3.1. Subcutaneous adipose tissue

In rodents, subcutaneous WAT is divided into subcutaneous anterior fat (SAF) and subcutaneous posterior fat (SPF). SAF can be further subdivided into cervical, axillary, interscapular, and subscapular, and SPF is divided into dorsolumbar, inguinal, and gluteal [18]. In humans, two subcutaneous fat regions are also recognized: upper and lower body fat, where they correspond approximately to SAF and SPF, respectively. Upper body subcutaneous fat consists of superficial and deep layers separated by the Scarpa’s fascia. Superficial fat is compact, consistent in thickness, and metabolically less active compared to deep layer fat [19]. Lower body subcutaneous fat is primarily made up of adipose tissue around the gluteal and femoral (gluteofemoral) regions [20, 21]. Accumulation of gluteofemoral fat is associated with improved glucose tolerance [22], negatively correlated with insulin resistance [17], and associated with reduced aortic calcification related to cardiovascular diseases [23]. However, the protective effect of abdominal subcutaneous fat is disputed, potentially as a result of the presence of deep subcutaneous fat, which has been suggested to behave similar to visceral fat regarding metabolic parameters such as insulin-stimulated glucose utilization [24]. There has been no evidence of multiple subcutaneous AT layers in rodents, such as is the case in humans.

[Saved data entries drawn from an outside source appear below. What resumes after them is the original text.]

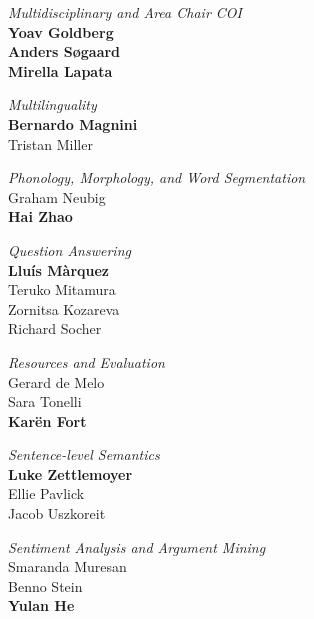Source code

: \emph{Multidisciplinary and Area Chair COI}\\
\hspace*{5mm}\textbf{Yoav Goldberg} \\
\hspace*{5mm}\textbf{Anders Søgaard} \\
\hspace*{5mm}\textbf{Mirella Lapata}

\emph{Multilinguality}\\
\hspace*{5mm}\textbf{Bernardo Magnini} \\
\hspace*{5mm}Tristan Miller

\emph{Phonology, Morphology, and Word Segmentation} \\
\hspace*{5mm}Graham Neubig \\
\hspace*{5mm}\textbf{Hai Zhao}

\emph{Question Answering}\\
\hspace*{5mm}\textbf{Lluís Màrquez} \\
\hspace*{5mm}Teruko Mitamura \\
\hspace*{5mm}Zornitsa Kozareva \\
\hspace*{5mm}Richard Socher

\emph{Resources and Evaluation}\\
\hspace*{5mm}Gerard de Melo \\
\hspace*{5mm}Sara Tonelli \\
\hspace*{5mm}\textbf{Karën Fort}

\emph{Sentence-level Semantics} \\
\hspace*{5mm}\textbf{Luke Zettlemoyer} \\
\hspace*{5mm}Ellie Pavlick \\
\hspace*{5mm}Jacob Uszkoreit

\emph{Sentiment Analysis and Argument Mining} \\
\hspace*{5mm}Smaranda Muresan \\
\hspace*{5mm}Benno Stein \\
\hspace*{5mm}\textbf{Yulan He}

3.2. Visceral adipose tissue

Visceral fat is generally regarded as intra-abdominal adipose tissue that surrounds internal organs. Under this definition, the major human visceral depots are: the omental, retroperitoneal, perirenal, mesenteric, and pericardial depots [18, 20]. Notably, only the mesenteric and omental adipose tissues drain directly into the portal circulation, and thus release of free fatty acids (FFAs) and pro-inflammatory cytokines from these depots is directly delivered to the liver and promotes the development of hepatic steatosis and insulin resistance [21, 25]. Mice have similar visceral adipose tissues to humans including the mesenteric, perirenal, pericardial, and retroperitoneal fat depots. However, rodents have a well-developed perigonadal fat pad, which is largely absent in humans, while rodents have a paucity of omental adipose tissue (Table 1).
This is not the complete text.